Z9の評価は総合的には極めて高く「比類のない存在」とまで言われていますが、同時にいくつか問題点も指摘されているようです。AFは複数の被写体が画面内に入ったときに、瞳認識の追尾が迷うのが問題のようですが、これは将来のファームウェアアップデートでの改善に期待したいところです。
モニタに関しては、レビュアーはバリアングルを推しているようですが、多軸のチルトが好きな人も多いので、これは難しいところかもしれません。また、Z9のEVFは各所で高評価を得ていますが、ここではあまり芳しい評価ではないようですね。
まる
1つのもの追っかけるAFで満足していて、複雑な動きが入るスポーツ撮影は縁が無い世界でZ9を使っていますが、レビューアはカスタムメニューのa3「AFロックオン」をデフォルトの「スムーズ」から「ランダム」にしたのかどうか、その場合の評価どうなるのかは気になるところです。
2石
同じ現場で仲間とα1とZ9での動画撮影に臨みましたが、
確かにZ9の動画AFは一貫性は少し無くて、
さっきまで撮影していた被写体は無視して手前の被写体か、
素子上で大きな占有面積がある被写体を最優先する傾向がありました。
α1の場合は動画AFでも被写体の色解析をした被写体トラッキングAFが
作動するため、対象被写体が構図画面の隅にしか残って無くても追っかけますし、
一旦、構図から完全に居なくなっても、指定被写体が戻るとAFが再追尾開始します。
この辺りは長年に渡って位相差AFを作ってきたソニーに分がある感じはしました。
なお、α1の動画トラッキングAFは同じエンジンを搭載している7S3の動画トラッキングAFよりも優れており、同エンジンでも計算は進化している事も感じます
らい
2石さんのコメントは大変参考になりますね。そのAFの食いつきの傾向についてR3ではどうなのか気になります。
望遠で野鳥を撮る際にファインダーで捉え続けるのはつらいので、ファインダー内へ被写体が復帰した時に再び捉えるまでの時間が短いことが、今後私がカメラを選ぶポイントに成りそうです。
光軸
AFの話は混戦の中からのダンクシュートですかね。ワイドエリアの枠で瞳検出させながら追えばイケると思ってますが、どうでしょう。

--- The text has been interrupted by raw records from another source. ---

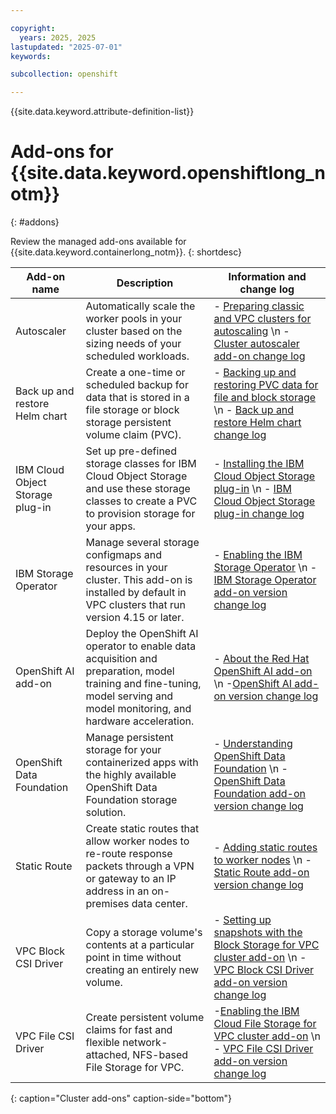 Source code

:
 ```yaml
---

copyright:
  years: 2025, 2025
lastupdated: "2025-07-01"
keywords:  

subcollection: openshift

---
```


{{site.data.keyword.attribute-definition-list}}

# Add-ons for {{site.data.keyword.openshiftlong_notm}}
{: #addons}

Review the managed add-ons available for {{site.data.keyword.containerlong_notm}}.
{: shortdesc}

|Add-on name | Description | Information and change log |
|---|---|---|
| Autoscaler | Automatically scale the worker pools in your cluster based on the sizing needs of your scheduled workloads. | - [Preparing classic and VPC clusters for autoscaling](/docs/containers?topic=containers-cluster-scaling-classic-vpc)  \n - [Cluster autoscaler add-on change log](/docs/containers?topic=containers-ca_changelog) |
| Back up and restore Helm chart | Create a one-time or scheduled backup for data that is stored in a file storage or block storage persistent volume claim (PVC). | - [Backing up and restoring PVC data for file and block storage](/docs/containers?topic=containers-utilities#ibmcloud-backup-restore)  \n - [Back up and restore Helm chart change log](/docs/containers?topic=containers-backup_restore_changelog) |
| IBM Cloud Object Storage plug-in | Set up pre-defined storage classes for IBM Cloud Object Storage and use these storage classes to create a PVC to provision storage for your apps. | - [Installing the IBM Cloud Object Storage plug-in](/docs/containers?topic=containers-storage_cos_install)  \n - [IBM Cloud Object Storage plug-in change log](/docs/containers?topic=containers-cos_plugin_changelog) |
| IBM Storage Operator |  Manage several storage configmaps and resources in your cluster. This add-on is installed by default in VPC clusters that run version 4.15 or later. | - [Enabling the IBM Storage Operator](/docs/containers?topic=containers-storage-operator)  \n - [IBM Storage Operator add-on version change log](/docs/containers?topic=containers-cl-add-ons-ibm-storage-operator) |
| OpenShift AI add-on | Deploy the OpenShift AI operator to enable data acquisition and preparation, model training and fine-tuning, model serving and model monitoring, and hardware acceleration. | - [About the Red Hat OpenShift AI add-on](/docs/openshift?topic=openshift-ai-addon-about)  \n -[OpenShift AI add-on version change log](/docs/openshift?topic=openshift-cl-add-ons-openshift-ai) |
| OpenShift Data Foundation |  Manage persistent storage for your containerized apps with the highly available OpenShift Data Foundation storage solution. | - [Understanding OpenShift Data Foundation](/docs/openshift?topic=openshift-ocs-storage-prep)  \n - [OpenShift Data Foundation add-on version change log](/docs/openshift?topic=openshift-cl-add-ons-openshift-data-foundation)  |
| Static Route |  Create static routes that allow worker nodes to re-route response packets through a VPN or gateway to an IP address in an on-premises data center. | - [Adding static routes to worker nodes](/docs/containers?topic=containers-static-routes)  \n - [Static Route add-on version change log](/docs/containers?topic=containers-cl-add-ons-static-route) |
| VPC Block CSI Driver | Copy a storage volume's contents at a particular point in time without creating an entirely new volume. | - [Setting up snapshots with the Block Storage for VPC cluster add-on](/docs/containers?topic=containers-vpc-volume-snapshot)  \n - [VPC Block CSI Driver add-on version change log](/docs/containers?topic=containers-cl-add-ons-vpc-block-csi-driver) | 
| VPC File CSI Driver | Create persistent volume claims for fast and flexible network-attached, NFS-based File Storage for VPC. | -[Enabling the IBM Cloud File Storage for VPC cluster add-on](/docs/containers?topic=containers-storage-file-vpc-install)  \n - [VPC File CSI Driver add-on version change log](/docs/containers?topic=containers-cl-add-ons-vpc-file-csi-driver) |
{: caption="Cluster add-ons" caption-side="bottom"}
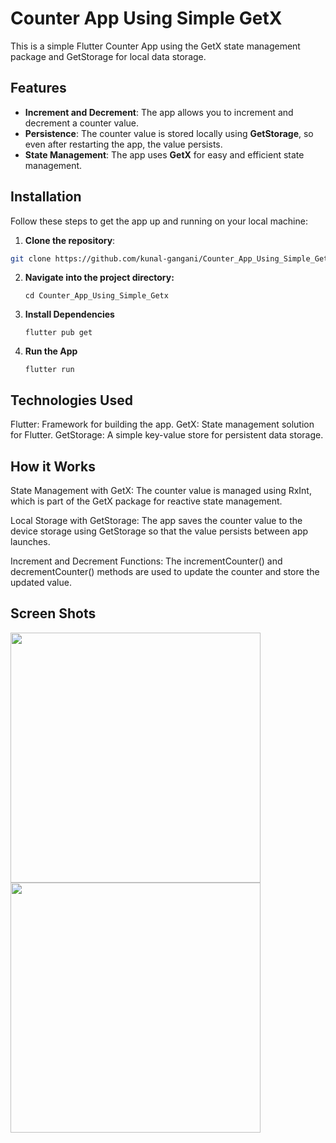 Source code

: # Counter App Using Simple GetX

This is a simple Flutter Counter App using the GetX state management package and GetStorage for local data storage.

## Features

- **Increment and Decrement**: The app allows you to increment and decrement a counter value.
- **Persistence**: The counter value is stored locally using **GetStorage**, so even after restarting the app, the value persists.
- **State Management**: The app uses **GetX** for easy and efficient state management.

## Installation

Follow these steps to get the app up and running on your local machine:

1. **Clone the repository**:

```bash
git clone https://github.com/kunal-gangani/Counter_App_Using_Simple_Getx.git
```

2. **Navigate into the project directory:**
   ```
   cd Counter_App_Using_Simple_Getx
   ```
3. **Install Dependencies**
   ```
   flutter pub get
   ```
4. **Run the App**
   ```
   flutter run
   ```

## Technologies Used
Flutter: Framework for building the app.
GetX: State management solution for Flutter.
GetStorage: A simple key-value store for persistent data storage.

## How it Works
State Management with GetX: The counter value is managed using RxInt, which is part of the GetX package for reactive state management.

Local Storage with GetStorage: The app saves the counter value to the device storage using GetStorage so that the value persists between app launches.

Increment and Decrement Functions: The incrementCounter() and decrementCounter() methods are used to update the counter and store the updated value.

## Screen Shots
<img src = "https://github.com/user-attachments/assets/24a1f761-dda1-48e0-8690-29ed4de57d1f" height = "400em">
<img src = "https://github.com/user-attachments/assets/4de7575e-443b-4da9-b256-d65580e2c69c" height = "400em">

AF設定や、既に指摘があるように、横切り反応の設定が書いてないので(リンク先本文は見てませんが)、ん?っていう印象もあります。
コツメチャン
2ヶ月使ってきましたが、確かに多くの被写体がフレームインしたとき、被写体を選択しづらいのは事実
だと思っています。
個人的には、被写体に迷うというよりは、オートエリアや3Dトラッキングで意図しない被写体に食いついて離さなくなってしまって困ることのほうが多いです。
ただつい先日、ワイドエリアSに設定したら、エリア内に入った被写体だけ被写体認識動作をするという挙動になり、非常に思い通りの被写体を狙えるようになりました。

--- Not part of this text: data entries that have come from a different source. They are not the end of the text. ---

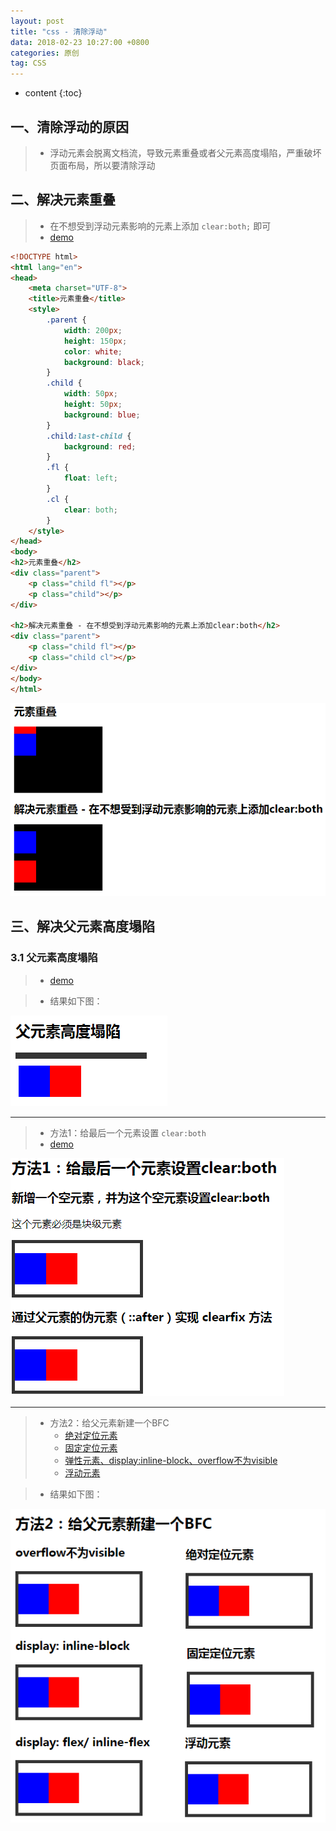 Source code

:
 ```yaml
---
layout: post
title: "css - 清除浮动"
data: 2018-02-23 10:27:00 +0800
categories: 原创
tag: CSS
---
```

* content
{:toc}

<!-- more -->


## 一、清除浮动的原因

> * 浮动元素会脱离文档流，导致元素重叠或者父元素高度塌陷，严重破坏页面布局，所以要清除浮动

## 二、解决元素重叠

> * 在不想受到浮动元素影响的元素上添加 `clear:both;` 即可
> * [demo](/effects/demo/css/clearFloat/elementsOverlap/v1.html)

```html
<!DOCTYPE html>
<html lang="en">
<head>
    <meta charset="UTF-8">
    <title>元素重叠</title>
    <style>
        .parent {
            width: 200px;
            height: 150px;
            color: white;
            background: black;
        }
        .child {
            width: 50px;
            height: 50px;
            background: blue;
        }
        .child:last-child {
            background: red;
        }
        .fl {
            float: left;
        }
        .cl {
            clear: both;
        }
    </style>
</head>
<body>
<h2>元素重叠</h2>
<div class="parent">
    <p class="child fl"></p>
    <p class="child"></p>
</div>

<h2>解决元素重叠 - 在不想受到浮动元素影响的元素上添加clear:both</h2>
<div class="parent">
    <p class="child fl"></p>
    <p class="child cl"></p>
</div>
</body>
</html>
```

![clearFloat](/styles/images/css/clearFloat/cf-01.png)

## 三、解决父元素高度塌陷

### 3.1 父元素高度塌陷

> * [demo](/effects/demo/css/clearFloat/collapsed/v1.html)

> * 结果如下图：

![clearFloat](/styles/images/css/clearFloat/cf-02.png)

---

> * 方法1：给最后一个元素设置 `clear:both`
> * [demo](/effects/demo/css/clearFloat/collapsed/v2.html)

![clearFloat](/styles/images/css/clearFloat/cf-03.png)

---

> * 方法2：给父元素新建一个BFC
>   * [绝对定位元素](/effects/demo/css/clearFloat/collapsed/v3.html)
>   * [固定定位元素](/effects/demo/css/clearFloat/collapsed/v4.html)
>   * [弹性元素、display:inline-block、overflow不为visible](/effects/demo/css/clearFloat/collapsed/v5.html)
>   * [浮动元素](/effects/demo/css/clearFloat/collapsed/v6.html)

> * 结果如下图：

![clearFloat](/styles/images/css/clearFloat/cf-04.png)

素のトラッキング性能は非常に高いので、ファームアップもそうですが、使い方次第で化けるかなと思っています。
様々な設定を試して使い込めば、もっと思い通りに使えそうな気がしています。
ジェラ
CAPAの比較でもAF関連は各項目概ねR3>α1>Z9だったので漠然とそんな感じなのかなと思っていました。
ニコンの場合は完成の域に達しているD6との比較にもなってしまうところは大変だと思います。
弁証法
ニコンのミラーレスは、同社の一眼レフやソニーの新しいミラーレスに比べてバッテリーが持たない印象がありましたが、ここを改善してきたのは、一見地味ながら実際の使用感にはものすごく影響がありそうですね。
見ていてほしくなります、、、買えないのか。。
あとはコンティニュアスAFをファームでどこまで追い込めるか。
lk
スチールですが、一番使いづらかったのはピンポイントで、ほんとに点で捉える場面でのAFですね。範囲枠も繊細な場面では大きく感じ点で抑えるのは厳しかったです。
認識はZも意外と頑張って食いついてもくれますが、被写体が相当大きくないとEVFに表示としては認識しません(帰宅後見たら実際はこっそり合わせると思えるようなことが多いんですが)認識で撮るのはやはりαの方が使いやすいと感じました。